Howard Lynch

Biographical details
- Born: March 2, 1902 Hamilton, Texas, US
- Died: December 10, 1989 (aged 87)

Coaching career (HC unless noted)
- 1933–1936: Franklin HS (KY)
- 1937–1950: Amarillo HS (TX)

Head coaching record
- Overall: 150–41–2

Accomplishments and honors

Championships
- 4A Texas state (1940)

= Howard Lynch =

American football coach (1902–1989)

Howard W. "Bull" Lynch (March 2, 1902 – December 10, 1989) was an American football coach.

Lynch was born in Hamilton, Texas, but soon moved to Amarillo. He graduated from Amarillo High School and went on to Centre College in Danville, Kentucky, and the University of Kentucky, where he earned a master's degree in 1933. His first head coaching job was at a high school in Franklin, Kentucky, where his teams were 24–12–1.

In 1937, Lynch succeeded Blair Cherry as Amarillo head football coach. Cherry went on to become offensive coordinator at the University of Texas, and left an Amarillo Sandies football program he had turned into a dynasty by winning three consecutive 4A state championships (1934–1936). Lynch was not as successful, though achieving a state title in 1940, a state finals appearance in 1948 (losing 21–0 to Waco High School), a state semifinal appearance, a playoff berth seven times in the 1940s and an average of 10 wins a season as head coach. His overall record at Amarillo was 126–29–1.
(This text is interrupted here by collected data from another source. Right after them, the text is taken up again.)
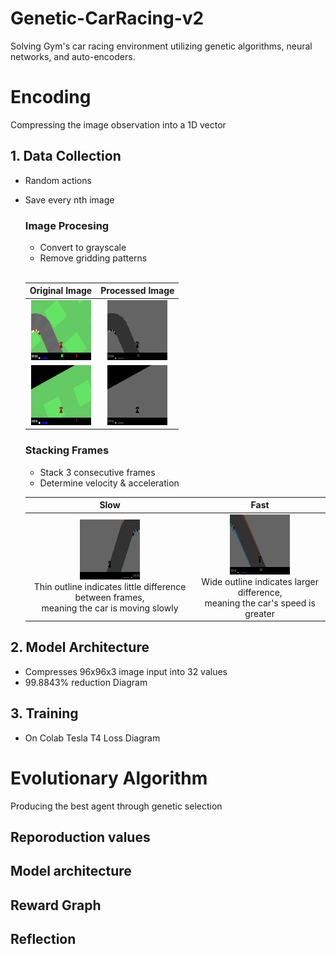 # Genetic-CarRacing-v2
Solving Gym's car racing environment utilizing genetic algorithms, neural networks, and auto-encoders.

# Encoding
Compressing the image observation into a 1D vector

## 1. Data Collection
- Random actions
- Save every nth image
  ### Image Procesing
  - Convert to grayscale
  - Remove gridding patterns
  <br>

  | Original Image | Processed Image |
  | :----------------: | :----------------: |
  | ![Original Image 1](media/original1.png) | ![Processed Image 1](media/processed1.png) |
  | ![Original Image 2](media/original2.png) | ![Processed Image 2](media/processed2.png) |




  ### Stacking Frames
  - Stack 3 consecutive frames
  - Determine velocity & acceleration
 
  | Slow | Fast |
  | :----------------: | :----------------: |
  | ![Slow Stacked](media/slow_stacked.png) <br>Thin outline indicates little difference between frames, <br> meaning the car is moving slowly| ![Fast Stacked](media/fast_stacked.png) <br>Wide outline indicates larger difference, <br> meaning the car's speed is greater|

## 2. Model Architecture
- Compresses 96x96x3 image input into 32 values
- 99.8843% reduction
  Diagram
  
## 3. Training
- On Colab Tesla T4
Loss Diagram

# Evolutionary Algorithm
Producing the best agent through genetic selection

## Reporoduction values

## Model architecture

## Reward Graph

## Reflection


  

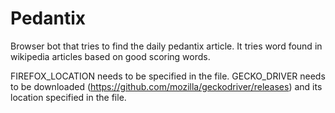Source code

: # Pedantix
Browser bot that tries to find the daily pedantix article. It tries word found in wikipedia articles based on good scoring words.

FIREFOX_LOCATION needs to be specified in the file.
GECKO_DRIVER needs to be downloaded (https://github.com/mozilla/geckodriver/releases) and its location specified in the file.
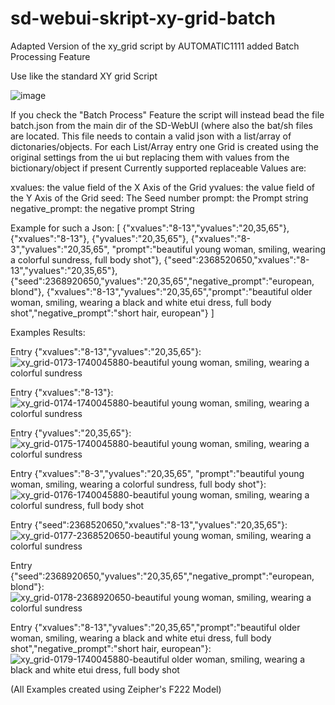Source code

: # sd-webui-skript-xy-grid-batch
Adapted Version of the xy_grid script by AUTOMATIC1111 added Batch Processing Feature


Use like the standard XY grid Script

![image](https://user-images.githubusercontent.com/117518688/200119466-8ac069d5-313f-4f37-9e46-7482b982c183.png)

If you check the "Batch Process" Feature the script will instead bead the file batch.json from the main dir of the SD-WebUI (where also the bat/sh files are located.
This file needs to contain a valid json with a list/array of dictonaries/objects.
For each List/Array entry one Grid is created using the original settings from the ui but replacing them with values from the bictionary/object if present
Currently supported replaceable Values are:

xvalues: the value field of the X Axis of the Grid
yvalues: the value field of the Y Axis of the Grid
seed: The Seed number
prompt: the Prompt string
negative_prompt: the negative prompt String

Example for such a Json:
[
	{"xvalues":"8-13","yvalues":"20,35,65"},
	{"xvalues":"8-13"},
	{"yvalues":"20,35,65"},
	{"xvalues":"8-3","yvalues":"20,35,65", "prompt":"beautiful young woman, smiling, wearing a colorful sundress, full body shot"},
	{"seed":2368520650,"xvalues":"8-13","yvalues":"20,35,65"},
	{"seed":2368920650,"yvalues":"20,35,65","negative_prompt":"european, blond"},
	{"xvalues":"8-13","yvalues":"20,35,65","prompt":"beautiful older woman, smiling, wearing a black and white etui dress, full body shot","negative_prompt":"short hair, european"}
]

Examples Results:

Entry {"xvalues":"8-13","yvalues":"20,35,65"}:
![xy_grid-0173-1740045880-beautiful young woman, smiling, wearing a colorful sundress](https://user-images.githubusercontent.com/117518688/200120290-a6238f0b-9c83-413d-bcc3-ba32b8ec573d.jpg)

Entry {"xvalues":"8-13"}:
![xy_grid-0174-1740045880-beautiful young woman, smiling, wearing a colorful sundress](https://user-images.githubusercontent.com/117518688/200120303-ec52f8df-75ed-4856-83f3-d8d4dbb55940.png)

Entry {"yvalues":"20,35,65"}:
![xy_grid-0175-1740045880-beautiful young woman, smiling, wearing a colorful sundress](https://user-images.githubusercontent.com/117518688/200120307-d2c7553c-e9f3-458f-8502-df196dfe902b.png)

Entry {"xvalues":"8-3","yvalues":"20,35,65", "prompt":"beautiful young woman, smiling, wearing a colorful sundress, full body shot"}:
![xy_grid-0176-1740045880-beautiful young woman, smiling, wearing a colorful sundress, full body shot](https://user-images.githubusercontent.com/117518688/200120328-d442dec4-fecc-4791-bedd-cb8efa7f694a.jpg)


Entry {"seed":2368520650,"xvalues":"8-13","yvalues":"20,35,65"}:
![xy_grid-0177-2368520650-beautiful young woman, smiling, wearing a colorful sundress](https://user-images.githubusercontent.com/117518688/200120353-ec595a08-46f6-46b9-bb65-15ccadc3c405.jpg)


Entry {"seed":2368920650,"yvalues":"20,35,65","negative_prompt":"european, blond"}:
![xy_grid-0178-2368920650-beautiful young woman, smiling, wearing a colorful sundress](https://user-images.githubusercontent.com/117518688/200120375-e5a15965-9128-4c37-8fe1-71ced7dd8ab6.png)


Entry {"xvalues":"8-13","yvalues":"20,35,65","prompt":"beautiful older woman, smiling, wearing a black and white etui dress, full body shot","negative_prompt":"short hair, european"}:
![xy_grid-0179-1740045880-beautiful older woman, smiling, wearing a black and white etui dress, full body shot](https://user-images.githubusercontent.com/117518688/200120587-4fe7d93b-3049-4a64-82bb-862b5db37419.jpg)


(All Examples created using Zeipher's F222 Model)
In 1951, after a 4–6 season, his contract as head coach was not renewed. However, Lynch remained at Amarillo High. He began to focus on school administration, land in March 1951, he became an assistant principal at Amarillo High, remaining in that position until Tascosa opened in the fall of 1958. He was the first principal at Tascosa and remained in that job until he retired in 1967. After spending 37 years in the Amarillo school system, Lynch was an assistant vice president for Tascosa National Bank for 10 years.